[Materials provided]
##############################
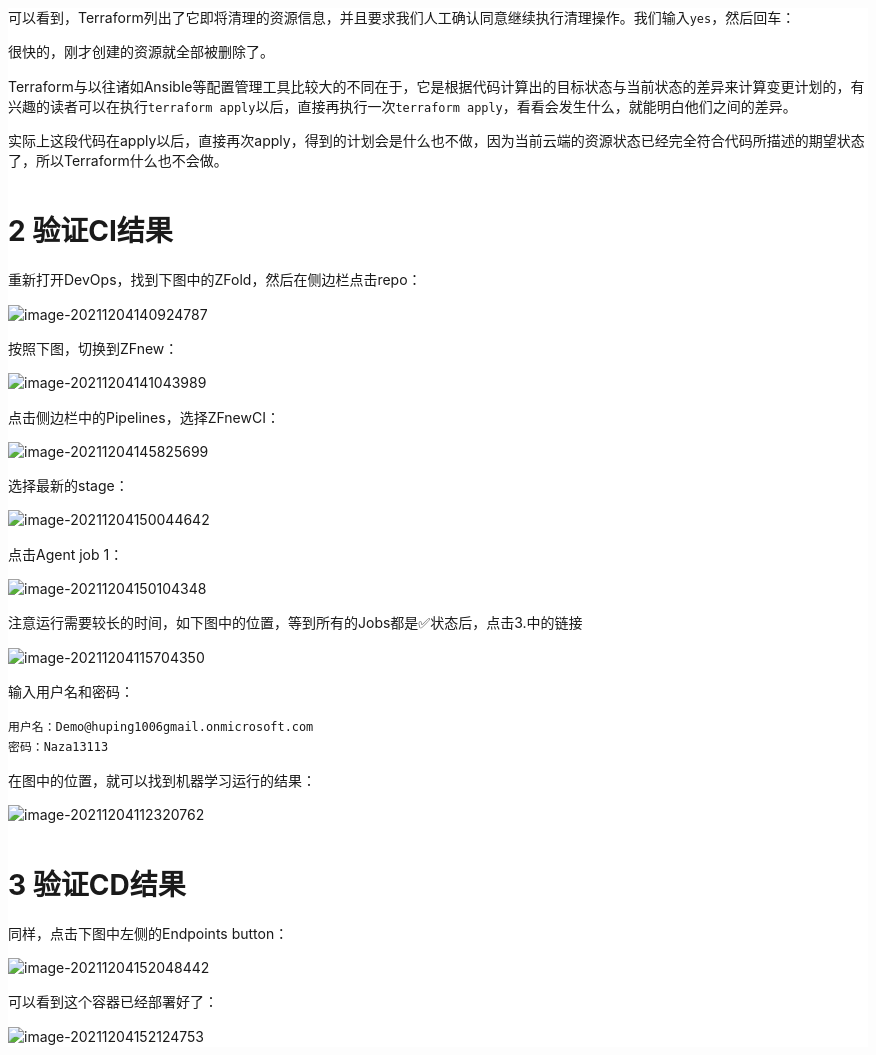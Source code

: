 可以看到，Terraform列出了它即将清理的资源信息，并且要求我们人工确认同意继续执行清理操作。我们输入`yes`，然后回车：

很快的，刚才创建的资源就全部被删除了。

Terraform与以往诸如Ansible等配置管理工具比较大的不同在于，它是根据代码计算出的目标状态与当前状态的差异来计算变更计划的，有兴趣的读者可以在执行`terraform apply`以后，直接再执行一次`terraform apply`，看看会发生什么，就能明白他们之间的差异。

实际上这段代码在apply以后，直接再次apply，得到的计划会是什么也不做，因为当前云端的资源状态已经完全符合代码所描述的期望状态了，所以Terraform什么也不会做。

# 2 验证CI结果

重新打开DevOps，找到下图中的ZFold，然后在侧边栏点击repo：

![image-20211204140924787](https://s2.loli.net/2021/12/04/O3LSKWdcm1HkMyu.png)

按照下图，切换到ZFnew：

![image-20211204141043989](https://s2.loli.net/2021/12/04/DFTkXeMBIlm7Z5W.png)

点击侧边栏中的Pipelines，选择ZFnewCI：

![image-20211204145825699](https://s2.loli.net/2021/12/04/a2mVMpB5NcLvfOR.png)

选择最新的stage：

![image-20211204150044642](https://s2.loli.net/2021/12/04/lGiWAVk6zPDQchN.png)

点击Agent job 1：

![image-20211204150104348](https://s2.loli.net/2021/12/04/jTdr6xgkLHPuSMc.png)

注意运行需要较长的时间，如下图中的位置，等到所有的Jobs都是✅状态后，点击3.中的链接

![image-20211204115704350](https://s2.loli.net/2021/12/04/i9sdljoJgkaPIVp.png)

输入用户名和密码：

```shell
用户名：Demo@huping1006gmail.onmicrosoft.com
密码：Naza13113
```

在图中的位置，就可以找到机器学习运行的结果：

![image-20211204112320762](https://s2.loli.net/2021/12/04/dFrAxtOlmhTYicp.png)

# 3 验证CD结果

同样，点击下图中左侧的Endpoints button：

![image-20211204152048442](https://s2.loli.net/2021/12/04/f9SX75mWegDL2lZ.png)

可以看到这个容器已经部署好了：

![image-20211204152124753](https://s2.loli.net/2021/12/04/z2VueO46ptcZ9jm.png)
##############################
[Assigned task] The answer should consist only of the lines from the one containing "点击侧边栏中的Pipelines，选择ZFnewCI：" through the last line of the data, given again exactly.

[Exercise response]
点击侧边栏中的Pipelines，选择ZFnewCI：

![image-20211204145825699](https://s2.loli.net/2021/12/04/a2mVMpB5NcLvfOR.png)

选择最新的stage：

![image-20211204150044642](https://s2.loli.net/2021/12/04/lGiWAVk6zPDQchN.png)

点击Agent job 1：

![image-20211204150104348](https://s2.loli.net/2021/12/04/jTdr6xgkLHPuSMc.png)

注意运行需要较长的时间，如下图中的位置，等到所有的Jobs都是✅状态后，点击3.中的链接

![image-20211204115704350](https://s2.loli.net/2021/12/04/i9sdljoJgkaPIVp.png)

输入用户名和密码：

```shell
用户名：Demo@huping1006gmail.onmicrosoft.com
密码：Naza13113
```

在图中的位置，就可以找到机器学习运行的结果：

![image-20211204112320762](https://s2.loli.net/2021/12/04/dFrAxtOlmhTYicp.png)

# 3 验证CD结果

同样，点击下图中左侧的Endpoints button：

![image-20211204152048442](https://s2.loli.net/2021/12/04/f9SX75mWegDL2lZ.png)

可以看到这个容器已经部署好了：

![image-20211204152124753](https://s2.loli.net/2021/12/04/z2VueO46ptcZ9jm.png)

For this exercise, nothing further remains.